Spark createOrReplaceTempView() Explained

How does the createOrReplaceTempView() method work in Spark and what is it used for? One of the main advantages of Apache Spark is working with SQL along with DataFrame/Dataset API. So if you are comfortable with SQL, you can create a temporary view on DataFrame/Dataset by using createOrReplaceTempView() and using SQL to select and manipulate the data.

A Temporary view in Spark is similar to a real SQL table that contains rows and columns but the view is not materialized into files. In this article, we will be discussing what is createOrReplaceTempView() and how to use it to create a temporary view and run Spark SQL queries.

Note that throughout this article, I will use a table and view interchangeably.

1. Syntax of createOrReplaceTempView()

Following is the syntax of the createOrReplaceTempView() method. This method is from the Dataset class. So you can use this method from Spark DataFrame and Dataset objects.


// Syntax of createOrReplaceTempView()
createOrReplaceTempView(viewName):Unit

2. How Does createOrReplaceTempView() work in spark?

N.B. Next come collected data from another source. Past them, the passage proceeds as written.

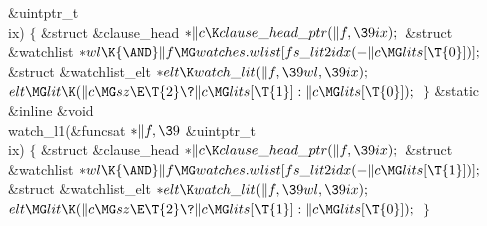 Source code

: \&{uintptr\_t} \\{ix})\1\1\2\2\6
${}\{{}$\1\6
\&{struct} \&{clause\_head} ${}{*}\|c\K\\{clause\_head\_ptr}(\|f,\39\\{ix});{}$%
\6
\&{struct} \&{watchlist} ${}{*}\\{wl}\K{\AND}\|f\MG\\{watches}.\\{wlist}[\\{fs%
\_lit2idx}({-}\|c\MG\\{lits}[\T{0}])];{}$\6
\&{struct} \&{watchlist\_elt} ${}{*}\\{elt}\K\\{watch\_lit}(\|f,\39\\{wl},\39%
\\{ix});{}$\7
${}\\{elt}\MG\\{lit}\K(\|c\MG\\{sz}\E\T{2}\?\|c\MG\\{lits}[\T{1}]:\|c\MG%
\\{lits}[\T{0}]);{}$\6
\4${}\}{}$\2\7
\&{static} \&{inline} \&{void} \\{watch\_l1}(\&{funcsat} ${}{*}\|f,\39{}$%
\&{uintptr\_t} \\{ix})\1\1\2\2\6
${}\{{}$\1\6
\&{struct} \&{clause\_head} ${}{*}\|c\K\\{clause\_head\_ptr}(\|f,\39\\{ix});{}$%
\6
\&{struct} \&{watchlist} ${}{*}\\{wl}\K{\AND}\|f\MG\\{watches}.\\{wlist}[\\{fs%
\_lit2idx}({-}\|c\MG\\{lits}[\T{1}])];{}$\6
\&{struct} \&{watchlist\_elt} ${}{*}\\{elt}\K\\{watch\_lit}(\|f,\39\\{wl},\39%
\\{ix});{}$\7
${}\\{elt}\MG\\{lit}\K(\|c\MG\\{sz}\E\T{2}\?\|c\MG\\{lits}[\T{1}]:\|c\MG%
\\{lits}[\T{0}]);{}$\6
\4${}\}{}$\2\par
\fi



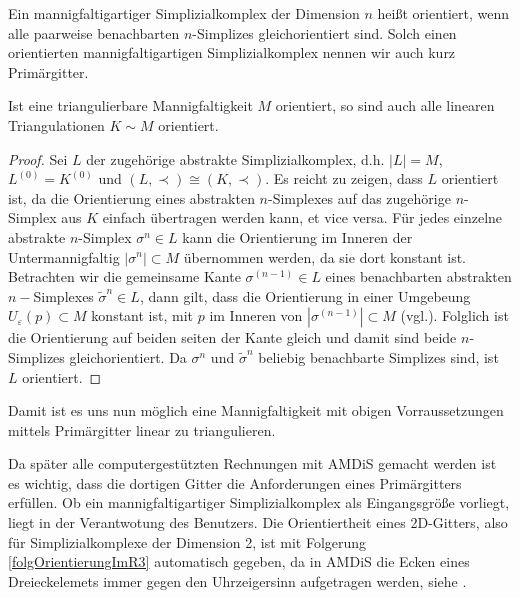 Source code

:     \begin{definition}
      Ein mannigfaltigartiger Simplizialkomplex der Dimension \( n \) heißt orientiert, wenn alle paarweise benachbarten \( n \)-Simplizes
      gleichorientiert sind. Solch einen orientierten mannigfaltigartigen Simplizialkomplex nennen wir auch kurz Primärgitter.
    \end{definition}

    \begin{satz}
      Ist eine triangulierbare Mannigfaltigkeit \( M \) orientiert, so sind auch alle linearen Triangulationen \( K \sim M \) orientiert.
      \begin{proof}
        Sei \( L \) der zugehörige abstrakte Simplizialkomplex, d.h. \( |L|=M \), \( L^{(0)} = K^{(0)} \) und \( \left( L,\prec \right) \cong \left( K,\prec \right)\).
        Es reicht zu zeigen, dass \( L \) orientiert ist, da die Orientierung eines abstrakten \( n \)-Simplexes auf das zugehörige \( n \)-Simplex aus \( K \) einfach übertragen werden kann, et
        vice versa.
        Für jedes einzelne abstrakte \( n \)-Simplex \( \sigma^{n}\in L \) kann die Orientierung im Inneren der Untermannigfaltig \( |\sigma^{n}| \subset M \) übernommen werden, da sie dort
        konstant ist. 
        Betrachten wir die gemeinsame Kante \( \sigma^{(n-1)}\in L \) eines benachbarten abstrakten \( n- \)Simplexes \( \tilde{\sigma}^{n}\in L \), dann gilt, 
        dass die Orientierung in einer Umgebeung \( U_{\varepsilon}(p) \subset M \) konstant ist, mit \( p \) im Inneren von \( |\sigma^{(n-1)}|\subset M \) (vgl.\cite{jaenich}).
        Folglich ist die Orientierung auf beiden seiten der Kante gleich und damit sind beide \( n \)-Simplizes gleichorientiert.
        Da \( \sigma^{n} \) und \( \tilde{\sigma}^{n} \) beliebig benachbarte Simplizes sind, ist \( L \) orientiert.
      \end{proof}
    \end{satz}

    Damit ist es uns nun möglich eine Mannigfaltigkeit mit obigen Vorraussetzungen mittels Primärgitter linear zu triangulieren.

    \begin{bemerkung}
      Da später alle computergestützten Rechnungen mit AMDiS gemacht werden ist es wichtig, dass die dortigen Gitter die Anforderungen
      eines Primärgitters erfüllen. 
      Ob ein mannigfaltigartiger Simplizialkomplex als Eingangsgröße vorliegt, liegt in der Verantwotung des Benutzers.
      Die Orientiertheit eines 2D-Gitters, also für Simplizialkomplexe der Dimension 2, ist mit Folgerung \ref{folgOrientierungImR3} 
      automatisch gegeben, da in AMDiS die Ecken eines Dreieckelemets immer gegen den Uhrzeigersinn aufgetragen werden, siehe \cite{tutorial}.
    \end{bemerkung}




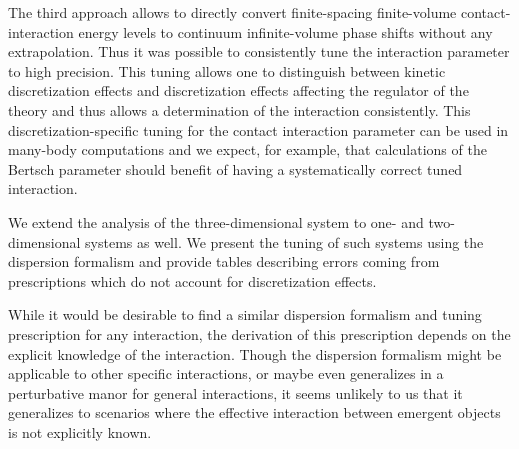 The third approach allows to directly convert finite-spacing finite-volume contact-interaction energy levels to continuum infinite-volume phase shifts without any extrapolation.
Thus it was possible to consistently tune the interaction parameter to high precision.
This tuning allows one to distinguish between kinetic discretization effects and discretization effects affecting the regulator of the theory and thus allows a determination of the interaction consistently.
This discretization-specific tuning for the contact interaction parameter can be used in many-body computations and we expect, for example, that calculations of the Bertsch parameter should benefit of having a systematically correct tuned interaction.

We extend the analysis of the three-dimensional system to one- and two-dimensional systems as well.
We present the tuning of such systems using the dispersion formalism and provide tables describing errors coming from prescriptions which do not account for discretization effects.

While it would be desirable to find a similar dispersion formalism and tuning prescription for any interaction, the derivation of this prescription depends on the explicit knowledge of the interaction.
Though the dispersion formalism might be applicable to other specific interactions, or maybe even generalizes in a perturbative manor for general interactions, it seems unlikely to us that it generalizes to scenarios where the effective interaction between emergent objects is not explicitly known.


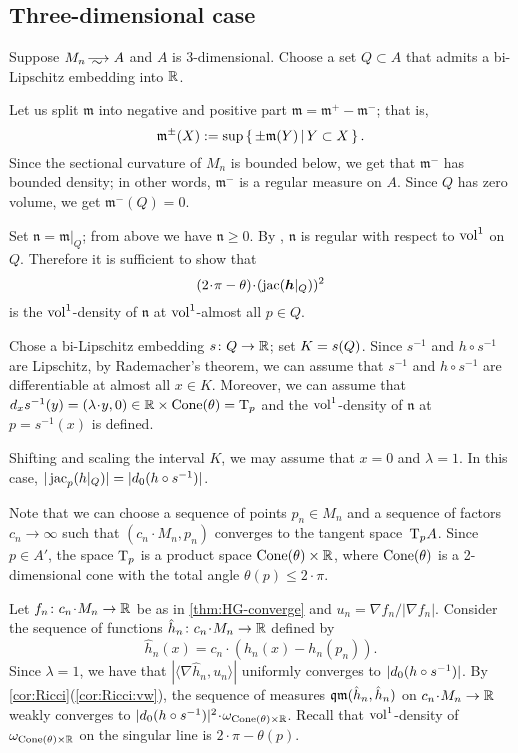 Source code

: \subsection{Three-dimensional case}


Suppose $M_n\smooths{}A$ and $A$ is 3-dimensional.
Choose a set $Q\subset A$ that admits a bi-Lipschitz embedding into $\mathbb{R}$. 

Let us split $\mathfrak m$ into negative and positive part $\mathfrak m=\mathfrak m^+-\mathfrak m^-$; that is,
\[\mathfrak m^\pm(X)\mathrel{{:}{=}}\sup\left\{\,\pm\mathfrak m(Y)\,\middle|\,Y\subset X\,\right\}.\]
Since the sectional curvature of $M_n$ is bounded below, we get that $\mathfrak m^-$ has bounded density; in other words, $\mathfrak m^-$ is a regular measure on $A$.
Since $Q$ has zero volume, we get $\mathfrak m^-(Q)=0$.

Set $\mathfrak n=\mathfrak m|_{Q}$; from above we have $\mathfrak n\ge 0$.
By \cite{petrunin-SC}, $\mathfrak n$ is regular with respect to $\operatorname{vol}^1$ on $Q$.
Therefore it is sufficient to show that 
\[(2\cdot\pi-\theta)\cdot (\jac(\bm{h}|_Q))^2\]
is the $\operatorname{vol}^1$-density of $\mathfrak n$
at $\operatorname{vol}^1$-almost all $p\in Q$.

Chose a bi-Lipschitz embedding $s\colon Q\to \mathbb{R}$;
set $K\zz=s(Q)$.
Since $s^{-1}$ and $h\circ s^{-1}$ are Lipschitz, 
by Rademacher's theorem, we can assume that $s^{-1}$ and $h\circ s^{-1}$ are differentiable at almost all $x\in K$.
Moreover, we can assume that $d_xs^{-1}(y)=(\lambda\cdot y,0)\in \RR\times \Cone(\theta)=\T_p$ and the $\operatorname{vol}^1$-density of $\mathfrak n$ at $p=s^{-1}(x)$ is defined.

Shifting and scaling the interval $K$, we may assume that $x=0$ and $\lambda=1$.
In this case, $|\mathop{\rm jac}_p(h|_Q)|=|d_0(h\circ s^{-1})|$.

Note that we can choose a sequence of points $p_n\in M_n$ and a sequence of factors $c_n\to \infty$ such that $(c_n\cdot M_n,p_n)$ converges to the tangent space~$\mathrm{T}_pA$.
Since $p\in A'$, the space $\mathrm{T}_p$ is a product space $\operatorname{Cone}(\theta)\times\mathbb{R}$, where $\operatorname{Cone}(\theta)$ is a 2-dimensional cone with the total angle $\theta(p)\le2\cdot\pi$.

Let $f_n\:c_n\cdot M_n\to \RR$ be as in \ref{thm:HG-converge} and $u_n=\nabla f_n/|\nabla f_n|$.
Consider the sequence of functions $\hat h_n\:c_n\cdot M_n\to \RR$ defined by 
\[\hat h_n(x)=c_n\cdot(h_n(x)-h_n(p_n)).\]
Since $\lambda=1$, we have that $|\langle\nabla \hat h_n,u_n\rangle|$ uniformly converges to $|d_0(h\zz\circ s^{-1})|$.
By \ref{cor:Ricci}(\ref{cor:Ricci:vw}), the sequence of measures $\operatorname{\mathfrak{qm}}(\hat h_n, \hat h_n)$ on $c_n\cdot M_n\to \RR$ weakly converges to $|d_0(h\zz\circ s^{-1})|^2\cdot\omega_{\Cone(\theta)\times\RR}$.
Recall that $\operatorname{vol}^1$-density of $\omega_{\operatorname{Cone}(\theta)\times\mathbb{R}}$ on the singular line is $2\cdot \pi-\theta(p)$.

createOrReplaceTempView() in Spark creates a view only if not exist, if it exits it replaces the existing view with the new one. Spark SQL views are lazily evaluated meaning it does not persist in memory unless you cache the dataset by using the cache() method.

Some KeyPoints to note:

  • createOrReplaceTempView() is used when you wanted to store the table for a specific spark session.
  • Once created you can use it to run SQL queries.
  • These temporary views are session-scoped i.e. valid only that running spark session.
  • It can’t be shared between the sessions
  • These views will be dropped when the session ends unless you created it as Hive table.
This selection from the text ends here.